Dünya Barışı İçin İnsanoğlu Vejetaryen Olacaktır

0
340

Resim: “Koifish” – Liza Lambertini

Genelde daha sağlıklı olmak ve evrimleşmek isteyen bir kişi için, bedenin içerisine ikinci bir beden sokmamasının daha doğru ve yararlı olduğu düşüncesindeyim. Ayrıca geçmişte ve günümüzde yaşayan birçok dahinin, sanatçının, politikacının, müzisyenin ve bilim adamının, Leonardo’dan Einstein’a kadar zirveye imza atmış pek çok kişinin vejetaryen olduğunu vurgulamak, sanıyorum, et yemeyen kişilerde beslenme bozukluğuna veya zeka düzeyinde eksiklik olacağına dair iddiaların geçersiz olduğunu kanıtlar.

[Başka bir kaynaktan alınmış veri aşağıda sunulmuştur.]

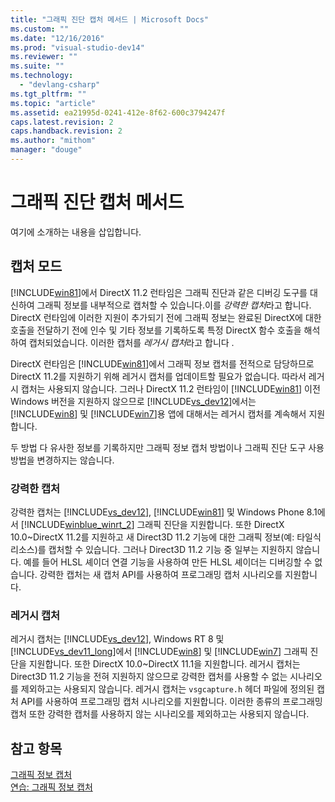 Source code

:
 ```yaml
---
title: "그래픽 진단 캡처 메서드 | Microsoft Docs"
ms.custom: ""
ms.date: "12/16/2016"
ms.prod: "visual-studio-dev14"
ms.reviewer: ""
ms.suite: ""
ms.technology: 
  - "devlang-csharp"
ms.tgt_pltfrm: ""
ms.topic: "article"
ms.assetid: ea21995d-0241-412e-8f62-600c3794247f
caps.latest.revision: 2
caps.handback.revision: 2
ms.author: "mithom"
manager: "douge"
---
```

# 그래픽 진단 캡처 메서드
여기에 소개하는 내용을 삽입합니다.  
  
## 캡처 모드  
 [!INCLUDE[win81](../debugger/includes/win81_md.md)]에서 DirectX 11.2 런타임은 그래픽 진단과 같은 디버깅 도구를 대신하여 그래픽 정보를 내부적으로 캡처할 수 있습니다.이를 *강력한 캡처*라고 합니다.  DirectX 런타임에 이러한 지원이 추가되기 전에 그래픽 정보는 완료된 DirectX에 대한 호출을 전달하기 전에 인수 및 기타 정보를 기록하도록 특정 DirectX 함수 호출을 해석하여 캡처되었습니다. 이러한 캡처를 *레거시 캡처*라고 합니다 .  
  
 DirectX 런타임은 [!INCLUDE[win81](../debugger/includes/win81_md.md)]에서 그래픽 정보 캡처를 전적으로 담당하므로 DirectX 11.2를 지원하기 위해 레거시 캡처를 업데이트할 필요가 없습니다. 따라서 레거시 캡처는 사용되지 않습니다.  그러나 DirectX 11.2 런타임이 [!INCLUDE[win81](../debugger/includes/win81_md.md)] 이전 Windows 버전을 지원하지 않으므로 [!INCLUDE[vs_dev12](../data-tools/includes/vs_dev12_md.md)]에서는 [!INCLUDE[win8](../debugger/includes/win8_md.md)] 및 [!INCLUDE[win7](../debugger/includes/win7_md.md)]용 앱에 대해서는 레거시 캡처를 계속해서 지원합니다.  
  
 두 방법 다 유사한 정보를 기록하지만 그래픽 정보 캡처 방법이나 그래픽 진단 도구 사용 방법을 변경하지는 않습니다.  
  
### 강력한 캡처  
 강력한 캡처는 [!INCLUDE[vs_dev12](../data-tools/includes/vs_dev12_md.md)], [!INCLUDE[win81](../debugger/includes/win81_md.md)] 및 Windows Phone 8.1에서 [!INCLUDE[winblue_winrt_2](../debugger/includes/winblue_winrt_2_md.md)] 그래픽 진단을 지원합니다.  또한 DirectX 10.0~DirectX 11.2를 지원하고 새 Direct3D 11.2 기능에 대한 그래픽 정보\(예: 타일식 리소스\)를 캡처할 수 있습니다.  그러나 Direct3D 11.2 기능 중 일부는 지원하지 않습니다. 예를 들어 HLSL 셰이더 연결 기능을 사용하여 만든 HLSL 셰이더는 디버깅할 수 없습니다.  강력한 캡처는 새 캡처 API를 사용하여 프로그래밍 캡처 시나리오를 지원합니다.  
  
### 레거시 캡처  
 레거시 캡처는 [!INCLUDE[vs_dev12](../data-tools/includes/vs_dev12_md.md)], Windows RT 8 및 [!INCLUDE[vs_dev11_long](../data-tools/includes/vs_dev11_long_md.md)]에서 [!INCLUDE[win8](../debugger/includes/win8_md.md)] 및 [!INCLUDE[win7](../debugger/includes/win7_md.md)] 그래픽 진단을 지원합니다.  또한 DirectX 10.0~DirectX 11.1을 지원합니다.  레거시 캡처는 Direct3D 11.2 기능을 전혀 지원하지 않으므로 강력한 캡처를 사용할 수 없는 시나리오를 제외하고는 사용되지 않습니다.  레거시 캡처는 `vsgcapture.h` 헤더 파일에 정의된 캡처 API를 사용하여 프로그래밍 캡처 시나리오를 지원합니다.  이러한 종류의 프로그래밍 캡처 또한 강력한 캡처를 사용하지 않는 시나리오를 제외하고는 사용되지 않습니다.  
  
## 참고 항목  
 [그래픽 정보 캡처](../debugger/capturing-graphics-information.md)   
 [연습: 그래픽 정보 캡처](../debugger/walkthrough-capturing-graphics-information.md)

Bitkiler ise genelde çok yavaş, duygusal tepki gösterir. Çok geniş bir zaman dilimi içerisinde, son derece yavaş toksin salgılarlar. Ağaçlar ve bitki alemi uyku bilincindedir. Bu yüzden olumsuz herhangi bir madde salgılamazlar. Ancak bitkinin tümünü tüketmiyorsanız, sürekli olarak, örneğin bir ağacın aynı dalından yaprak koparıyorsanız veya sürekli olarak aynı tarafını kesiyorsanız, uzunca bir süre sonra, o bitkinin o dalında da veya o ağacın o kısmında da olumsuz bazı maddeler veya toksinler oluşmaya başlar. Afrika’da araştırma yapan botanikçiler, zürafaların sürekli olarak kendilerine kolay gelen aşağıdaki dalları veya hep aynı ağacın aynı dallarını yemediklerini, her gün bir sonraki ağaca geçerek ve ara ara yükseklik değiştirerek beslendiklerini gözlemlemişlerdir. Yaptıkları araştırmalarda, bir ağacın hep aynı tarafının dalı yenildiği veya koparıldığı takdirde, zamanla o kısmın toksin oluşturduğunu, hastalık yapabileceği için hayvanın onu yemediğini bulmuşlardır.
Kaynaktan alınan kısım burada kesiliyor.